The Era of Coalitions

This is a shortened version of a longread ‘Why the ‘Transition 20s’ will be the Era of Coalitions’ by James Veenhoff

If you thought ‘lockdown’ was bad, let’s take a minute to think about the years ahead. We don’t need a crystal ball to predict the following: prosperity will fall, markets will be unstable, tough calls will be made that lead to widespread dissatisfaction. Still, it’s up to all of us to stay sane, kind and optimistic. Here’s three thoughts as we start to strategise ahead beyond the rebound.

I. React, Reimagine and Rebuild

Now we are starting to move cautiously out of ‘React to crisis’ mode, we need to take this once-in-a-lifetime opportunity to re-imagine our industry – and our roles within them. What business do we want to be a part of? Which elements of the ‘old normal’ do we choose to take with us, post-corona, and what do we leave behind?

This process is distinctly different from the cold, hard crisis response work that has served us well in the past weeks. Leaders should think about who – which perspectives – they want to surround themselves with for this activity. And they should heed Bill Joy’s wisdom: ‘No matter who you are, most of the smartest people work somewhere else’.

II. Form Clever Coalitions for Impact

We live in an ever-more unstable and polarised world, with interdependent value chains and scarce resources. Broad mandates and clear gives-and-takes between individual companies and the collective, are essential. New alliances, public-private partnerships and previously-unheard-of coalitions of parties will be essential to protect priorities as well as make bold decisions to move society forward.

Intelligently formed coalitions can create new standards and level playing fields. They can develop business models around change, and give mandate to corporations: an opportunity to deserve the right to play in commercial arenas. Government’s role in these new alliances is to ensure transparency, fairness and mandate – and to incentivize bold measures. They should wield the carrot and the stick with wisdom, not just bail out companies indiscriminately.

III. Make Progress Easy to Buy

These days there’s a lot of talk about ‘leaders’. Leaders should do this, leaders should do that. But let’s be honest: it’s going to take all of us to get society back on track in a new-and-improved way. In fact, change will most likely only ‘happen’ if we literally ‘buy into it’. So this is our assignment for the period ahead: to make progress easy to buy.

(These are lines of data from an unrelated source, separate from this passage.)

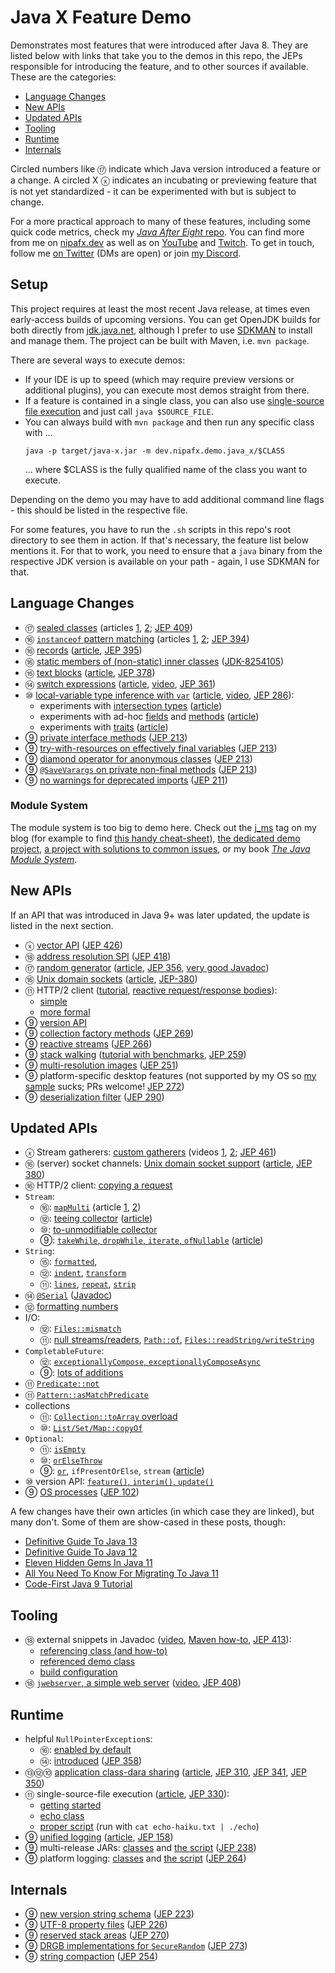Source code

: # Java X Feature Demo

Demonstrates most features that were introduced after Java 8.
They are listed below with links that take you to the demos in this repo, the JEPs responsible for introducing the feature, and to other sources if available.
These are the categories:

* [Language Changes](#language-changes)
* [New APIs](#new-apis)
* [Updated APIs](#updated-apis)
* [Tooling](#tooling)
* [Runtime](#runtime)
* [Internals](#internals)

Circled numbers like ⑰ indicate which Java version introduced a feature or a change.
A circled X ⓧ indicates an incubating or previewing feature that is not yet standardized - it can be experimented with but is subject to change.

For a more practical approach to many of these features, including some quick code metrics, check my [_Java After Eight_ repo](https://github.com/nipafx/java-after-eight).
You can find more from me on [nipafx.dev](https://nipafx.dev) as well as on [YouTube](https://youtube.com/nipafx) and [Twitch](https://twitch.tv/nipafx).
To get in touch, follow me [on Twitter](https://twitter.com/nipafx) (DMs are open) or join [my Discord](https://discord.com/invite/7m9w8Td).

## Setup

This project requires at least the most recent Java release, at times even early-access builds of upcoming versions.
You can get OpenJDK builds for both directly from [jdk.java.net](http://jdk.java.net), although I prefer to use [SDKMAN](https://sdkman.io/) to install and manage them.
The project can be built with Maven, i.e. `mvn package`.

There are several ways to execute demos:

* If your IDE is up to speed (which may require preview versions or additional plugins), you can execute most demos straight from there.
* If a feature is contained in a single class, you can also use [single-source file execution](https://nipafx.dev/scripting-java-shebang/) and just call `java $SOURCE_FILE`.
* You can always build with `mvn package` and then run any specific class with ...
	```shell
	java -p target/java-x.jar -m dev.nipafx.demo.java_x/$CLASS
	```
  ... where $CLASS is the fully qualified name of the class you want to execute.

Depending on the demo you may have to add additional command line flags - this should be listed in the respective file.

For some features, you have to run the `.sh` scripts in this repo's root directory to see them in action.
If that's necessary, the feature list below mentions it.
For that to work, you need to ensure that a `java` binary from the respective JDK version is available on your path - again, I use SDKMAN for that.


## Language Changes

* ⑰ [sealed classes](src/main/java/dev/nipafx/demo/java17/lang/sealed)
  (articles
   [1](https://www.infoq.com/articles/java-sealed-classes/),
   [2](https://nipafx.dev/java-visitor-pattern-pointless/);
   [JEP 409](https://openjdk.java.net/jeps/409))
* ⑯ [`instanceof` pattern matching](src/main/java/dev/nipafx/demo/java16/lang/instanceof_)
  (articles
   [1](https://nipafx.dev/java-pattern-matching/),
   [2](https://nipafx.dev/java-type-pattern-matching/);
   [JEP 394](https://openjdk.java.net/jeps/394))
* ⑯ [records](src/main/java/dev/nipafx/demo/java16/lang/record)
  ([article](https://nipafx.dev/java-record-semantics/),
   [JEP 395](https://openjdk.java.net/jeps/395))
* ⑯ [static members of (non-static) inner classes](src/main/java/dev/nipafx/demo/java16/lang/staticinner/OuterClass.java)
  ([JDK-8254105](https://bugs.openjdk.java.net/browse/JDK-8254105))
* ⑮ [text blocks](src/main/java/dev/nipafx/demo/java15/lang/text_blocks/TextBlocks.java)
  ([article](https://nipafx.dev/java-13-text-blocks/),
   [JEP 378](https://openjdk.java.net/jeps/378))
* ⑭ [switch expressions](src/main/java/dev/nipafx/demo/java14/lang/switch_/Switch.java) ([article](https://nipafx.dev/java-13-switch-expressions/), [video](https://www.youtube.com/watch?v=1znHEf3oSNI), [JEP 361](https://openjdk.java.net/jeps/361))
* ⑩ [local-variable type inference with `var`](src/main/java/dev/nipafx/demo/java10/lang/var/VariableTypeInference.java)
  ([article](https://nipafx.dev/java-10-var-type-inference/),
   [video](https://www.youtube.com/watch?v=Le1DbpRZdRQ),
   [JEP 286](http://openjdk.java.net/jeps/286)):
	* experiments with [intersection types](src/main/java/dev/nipafx/demo/java10/lang/var/IntersectionTypes.java)
	  ([article](https://nipafx.dev/java-var-intersection-types/))
	* experiments with ad-hoc [fields](src/main/java/dev/nipafx/demo/java10/lang/var/AdHocFields.java) and [methods](src/main/java/dev/nipafx/demo/java10/lang/var/AdHocMethods.java)
	  ([article](https://nipafx.dev/java-var-anonymous-classes-tricks/))
	* experiments with [traits](src/main/java/dev/nipafx/demo/java10/lang/var/Traits.java)
	  ([article](https://nipafx.dev/java-var-traits/))
* ⑨ [private interface methods](src/main/java/dev/nipafx/demo/java9/lang/private_interface_methods/PrivateInterfaceMethods.java)
  ([JEP 213](http://openjdk.java.net/jeps/213))
* ⑨ [try-with-resources on effectively final variables](src/main/java/dev/nipafx/demo/java9/lang/try_with_resources/TryWithResources.java)
  ([JEP 213](http://openjdk.java.net/jeps/213))
* ⑨ [diamond operator for anonymous classes](src/main/java/dev/nipafx/demo/java9/lang/diamond_operator/DiamondOperator.java)
  ([JEP 213](http://openjdk.java.net/jeps/213))
* ⑨ [`@SaveVarargs` on private non-final methods](src/main/java/dev/nipafx/demo/java9/lang/safe_varargs/SafeVarargs.java)
  ([JEP 213](http://openjdk.java.net/jeps/213))
* ⑨ [no warnings for deprecated imports](src/main/java/dev/nipafx/demo/java9/lang/deprecated_imports/DeprecatedImports.java)
  ([JEP 211](http://openjdk.java.net/jeps/211))

### Module System

The module system is too big to demo here.
Check out the [j_ms](https://nipafx.dev/#tags~~j_ms) tag on my blog (for example to find [this handy cheat-sheet](https://nipafx.dev/build-modules/)), [the dedicated demo project](https://github.com/nipafx/demo-jpms-monitor), [a project with solutions to common issues](https://github.com/nipafx/module-system-woes/), or my book [_The Java Module System_](https://www.manning.com/books/the-java-module-system?a_aid=nipa&a_bid=869915cb).


## New APIs

If an API that was introduced in Java 9+ was later updated, the update is listed in the next section.

* ⓧ [vector API](src/main/java/dev/nipafx/demo/java_next/api/vector)
  ([JEP 426](https://openjdk.java.net/jeps/426))
* ⑱ [address resolution SPI](src/main/java/dev/nipafx/demo/java18/api/ip_resolution)
  ([JEP 418](http://openjdk.java.net/jeps/418))
* ⑰ [random generator](src/main/java/dev/nipafx/demo/java17/api/random)
  ([article](https://nipafx.dev/java-random-generator/),
   [JEP 356](https://openjdk.java.net/jeps/356),
   [very good Javadoc](https://docs.oracle.com/en/java/javase/17/docs/api/java.base/java/util/random/package-summary.html))
* ⑯ [Unix domain sockets](src/main/java/dev/nipafx/demo/java16/api/unix_sockets)
  ([article](https://nipafx.dev/java-unix-domain-sockets/),
   [JEP-380](https://openjdk.java.net/jeps/380))
* ⑪ HTTP/2 client
  ([tutorial](https://nipafx.dev/java-http-2-api-tutorial/),
   [reactive request/response bodies](https://nipafx.dev/java-reactive-http-2-requests-responses/)):
	* [simple](src/main/java/dev/nipafx/demo/java11/api/http2/Http2Api.java)
	* [more formal](src/main/java/dev/nipafx/demo/java11/api/http2/formalized)
* ⑨ [version API](src/main/java/dev/nipafx/demo/java9/api/version/VersionApi.java)
* ⑨ [collection factory methods](src/main/java/dev/nipafx/demo/java9/api/collection_factory_methods/CollectionFactories.java)
  ([JEP 269](http://openjdk.java.net/jeps/269))
* ⑨ [reactive streams](src/main/java/dev/nipafx/demo/java9/api/reactive_streams)
  ([JEP 266](http://openjdk.java.net/jeps/266))
* ⑨ [stack walking](src/main/java/dev/nipafx/demo/java9/api/stack_walking/StackWalking.java)
  ([tutorial with benchmarks](https://www.sitepoint.com/deep-dive-into-java-9s-stack-walking-api/),
   [JEP 259](http://openjdk.java.net/jeps/259))
* ⑨ [multi-resolution images](src/main/java/dev/nipafx/demo/java9/api/multi_resolution_images/Images.java) ([JEP 251](http://openjdk.java.net/jeps/251))
* ⑨ platform-specific desktop features
  (not supported by my OS so [my sample](src/main/java/dev/nipafx/demo/java9/api/desktop/DesktopFeatures.java) sucks; PRs welcome!
   [JEP 272](http://openjdk.java.net/jeps/272))
* ⑨ [deserialization filter](src/main/java/dev/nipafx/demo/java9/api/deserialization_filter/SerializeThenFilter.java) ([JEP 290](http://openjdk.java.net/jeps/290))

## Updated APIs

* ⓧ Stream gatherers: [custom gatherers](src/main/java/dev/nipafx/demo/java_next/api/gather/CustomGatherers.java)
  (videos [1](https://www.youtube.com/watch?v=epgJm2dZTSg),
   [2](https://www.youtube.com/watch?v=pNQ5OXMXDbY);
   [JEP 461](https://openjdk.org/jeps/461))
* ⑯ (server) socket channels: [Unix domain socket support](src/main/java/dev/nipafx/demo/java16/api/unix_sockets)
  ([article](https://nipafx.dev/java-unix-domain-sockets/),
   [JEP 380](https://openjdk.java.net/jeps/380))
* ⑯ HTTP/2 client: [copying a request](src/main/java/dev/nipafx/demo/java16/api/http2/CopyRequest.java)
* `Stream`:
	* ⑯: [`mapMulti`](src/main/java/dev/nipafx/demo/java16/api/stream)
	  (article
	   [1](https://nipafx.dev/java-16-stream-mapmulti),
	   [2](https://nipafx.dev/java-16-stream-mapmulti-group))
	* ⑫: [teeing collector](src/main/java/dev/nipafx/demo/java12/api/stream/TeeingCollector.java)
	  ([article](https://nipafx.dev/java-12-teeing-collector/))
	* ⑩: [to-unmodifiable collector](src/main/java/dev/nipafx/demo/java10/api/stream/CollectToUnmodifiable.java)
	* ⑨: [`takeWhile`, `dropWhile`, `iterate`, `ofNullable`](src/main/java/dev/nipafx/demo/java9/api/stream)
	  ([article](https://nipafx.dev/java-9-stream/))
* `String`:
	* ⑮: [`formatted`](src/main/java/dev/nipafx/demo/java15/api/string/FormatString.java),
	* ⑫:
	  [`indent`](src/main/java/dev/nipafx/demo/java12/api/string/Indent.java),
	  [`transform`](src/main/java/dev/nipafx/demo/java12/api/string/Transform.java)
	* ⑪:
	  [`lines`](src/main/java/dev/nipafx/demo/java11/api/string/Lines.java),
	  [`repeat`](src/main/java/dev/nipafx/demo/java11/api/string/Repeat.java),
	  [`strip`](src/main/java/dev/nipafx/demo/java11/api/string/Strip.java)
* ⑭ [`@Serial`](src/main/java/dev/nipafx/demo/java14/lang/serial/SerialAnnotation.java) ([Javadoc](https://docs.oracle.com/en/java/javase/14/docs/api/java.base/java/io/Serial.html))
* ⑫ [formatting numbers](src/main/java/dev/nipafx/demo/java12/api/format/CompactFormat.java)
* I/O:
	* ⑫: [`Files::mismatch`](src/main/java/dev/nipafx/demo/java12/api/io/FilesMismatch.java)
	* ⑪:
	  [null streams/readers](src/main/java/dev/nipafx/demo/java11/api/io/Null_IO.java),
	  [`Path::of`](src/main/java/dev/nipafx/demo/java11/api/io/PathOf.java),
	  [`Files::readString/writeString`](src/main/java/dev/nipafx/demo/java11/api/io/ReadAndWriteFiles.java)
* `CompletableFuture`:
	* ⑫: [`exceptionallyCompose`, `exceptionallyComposeAsync`](src/main/java/dev/nipafx/demo/java12/api/future/Recovery.java)
	* ⑨: [lots of additions](src/main/java/dev/nipafx/demo/java9/api/future/CompletableAdditions.java)
* ⑪ [`Predicate::not`](src/main/java/dev/nipafx/demo/java11/api/predicate/Not.java)
* ⑪ [`Pattern::asMatchPredicate`](src/main/java/dev/nipafx/demo/java11/api/regex/AsMatchPredicate.java)
* collections
	* ⑪: [`Collection::toArray` overload](src/main/java/dev/nipafx/demo/java11/api/collection/ToArray.java)
	* ⑩: [`List/Set/Map::copyOf`](src/main/java/dev/nipafx/demo/java10/api/collection_factory_methods/CopyOf.java)
* `Optional`:
	* ⑪: [`isEmpty`](src/main/java/dev/nipafx/demo/java11/api/optional/IsEmpty.java)
	* ⑩: [`orElseThrow`](src/main/java/dev/nipafx/demo/java10/api/optional/OrElseThrow.java)
	* ⑨: [`or`](src/main/java/dev/nipafx/demo/java9/api/optional/Or.java), `ifPresentOrElse`, `stream`
	  ([article](https://nipafx.dev/java-9-optional/))
* ⑩ version API: [`feature()`, `interim()`, `update()`](src/main/java/dev/nipafx/demo/java10/api/version/VersionApi.java)
* ⑨ [OS processes](src/main/java/dev/nipafx/demo/java9/api/processes)
  ([JEP 102](http://openjdk.java.net/jeps/102))

A few changes have their own articles (in which case they are linked), but many don't.
Some of them are show-cased in these posts, though:

* [Definitive Guide To Java 13](https://nipafx.dev/java-13-guide/)
* [Definitive Guide To Java 12](https://nipafx.dev/java-12-guide/)
* [Eleven Hidden Gems In Java 11](https://nipafx.dev/java-11-gems/)
* [All You Need To Know For Migrating To Java 11](https://nipafx.dev/java-11-migration-guide/)
* [Code-First Java 9 Tutorial](https://nipafx.dev/java-9-tutorial/)

## Tooling

* ⑱ external snippets in Javadoc
  ([video](https://nipafx.dev/inside-java-newscast-20/),
   [Maven how-to](https://nipafx.dev/javadoc-snippets-maven/),
   [JEP 413](http://openjdk.java.net/jeps/413)):
	* [referencing class (and how-to)](src/main/java/dev/nipafx/demo/java18/javadoc/SnippetDocs.java)
	* [referenced demo class](src/demo/java/SnippetDocsDemo.java)
	* [build configuration](pom.xml)
* ⑱ [`jwebserver`, a simple web server](simple-webserver.sh)
  ([video](https://www.youtube.com/watch?v=IsCEzP-inkU),
   [JEP 408](https://openjdk.java.net/jeps/408))

## Runtime

* helpful `NullPointerException`s:
	* ⑯: [enabled by default](src/main/java/dev/nipafx/demo/java16/runtime/npe/ShowNpeDetailsByDefault.java)
	* ⑭: [introduced](src/main/java/dev/nipafx/demo/java14/runtime/npe/ShowNpeDetails.java)
	  ([JEP 358](https://openjdk.java.net/jeps/358))
* ⑬⑫⑩ [application class-dara sharing](app-cds.sh)
  ([article](https://nipafx.dev/java-application-class-data-sharing/),
   [JEP 310](http://openjdk.java.net/jeps/310),
   [JEP 341](http://openjdk.java.net/jeps/341),
   [JEP 350](http://openjdk.java.net/jeps/350))
* ⑪ single-source-file execution
  ([article](https://nipafx.dev/scripting-java-shebang/),
   [JEP 330](https://openjdk.java.net/jeps/330)):
	* [getting started](src/main/java/dev/nipafx/demo/java11/runtime/script/HelloJavaScripts.java)
	* [echo class](src/main/java/dev/nipafx/demo/java11/runtime/script/Echo.java)
	* [proper script](echo) (run with `cat echo-haiku.txt | ./echo`)
* ⑨ [unified logging](unified-logging.sh)
  ([article](https://nipafx.dev/java-unified-logging-xlog/),
   [JEP 158](http://openjdk.java.net/jeps/158))
* ⑨ multi-release JARs: [classes](src/main/java/dev/nipafx/demo/java9/runtime/multi_release) and [the script](multi-release.sh) ([JEP 238](http://openjdk.java.net/jeps/238))
* ⑨ platform logging: [classes](src/platform_logging/java/dev/nipafx/demo/java9/api/platform_logging) and [the script](platform-logging.sh) ([JEP 264](http://openjdk.java.net/jeps/264))

## Internals

* ⑨ [new version string schema](src/main/java/dev/nipafx/demo/java9/runtime/version/VersionSchema.java) ([JEP 223](http://openjdk.java.net/jeps/223))
* ⑨ [UTF-8 property files](src/main/java/dev/nipafx/demo/java9/runtime/resources/ResourceFileEncoding.java) ([JEP 226](http://openjdk.java.net/jeps/226))
* ⑨ [reserved stack areas](src/main/java/dev/nipafx/demo/java9/runtime/stack/ReservingStackAreas.java) ([JEP 270](http://openjdk.java.net/jeps/270))
* ⑨ [DRGB implementations for `SecureRandom`](src/main/java/dev/nipafx/demo/java9/runtime/security/Drbg.java) ([JEP 273](http://openjdk.java.net/jeps/273))
* ⑨ [string compaction](src/main/java/dev/nipafx/demo/java9/runtime/string) ([JEP 254](http://openjdk.java.net/jeps/254))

Companies have long used ‘consumer demand’ as an excuse to sell bad products. The reality is that we have made it very complicated and unappealing for consumers to buy cleaner, greener, smarter and fairer products. We must step up; make ‘Better Options’ as appealing, affordable and easy to buy as possible. If we can generate and harness consumer demand for honestly-priced, responsibly-made options, we can really make the transition happen. Green energy. Clean mobility. Sustainable cotton. True-cost travel. Local food. Demand will come from consumers, but the offer must come from companies. 

Let’s reimagine what our business should do, give and take. Then create smart coalitions with shared purpose and clear rules-of-play. And then turn progress into products and services that are easy to buy.